--- ASSIGNMENT ---
Repeat these records exactly, pictures excluded.

● ● ● ● ●

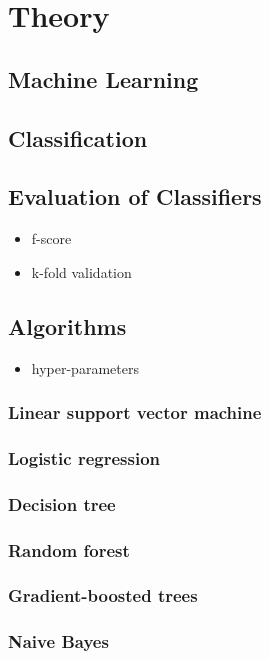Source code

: \chapter{Theory}
\section{Machine Learning}
\section{Classification}
\section{Evaluation of Classifiers}
\begin{itemize}
\item{f-score}
\item{k-fold validation}
\end{itemize}
\section{Algorithms}
\begin{itemize}
\item{hyper-parameters}
\end{itemize}
\subsection{Linear support vector machine}
\subsection{Logistic regression}
\subsection{Decision tree}
\subsection{Random forest}
\subsection{Gradient-boosted trees}
\subsection{Naive Bayes}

● ● ● ● ●

--- RESULT OF THIS EXERCISE ---
Source code

: \chapter{Theory}
\section{Machine Learning}
\section{Classification}
\section{Evaluation of Classifiers}
\begin{itemize}
\item{f-score}
\item{k-fold validation}
\end{itemize}
\section{Algorithms}
\begin{itemize}
\item{hyper-parameters}
\end{itemize}
\subsection{Linear support vector machine}
\subsection{Logistic regression}
\subsection{Decision tree}
\subsection{Random forest}
\subsection{Gradient-boosted trees}
\subsection{Naive Bayes}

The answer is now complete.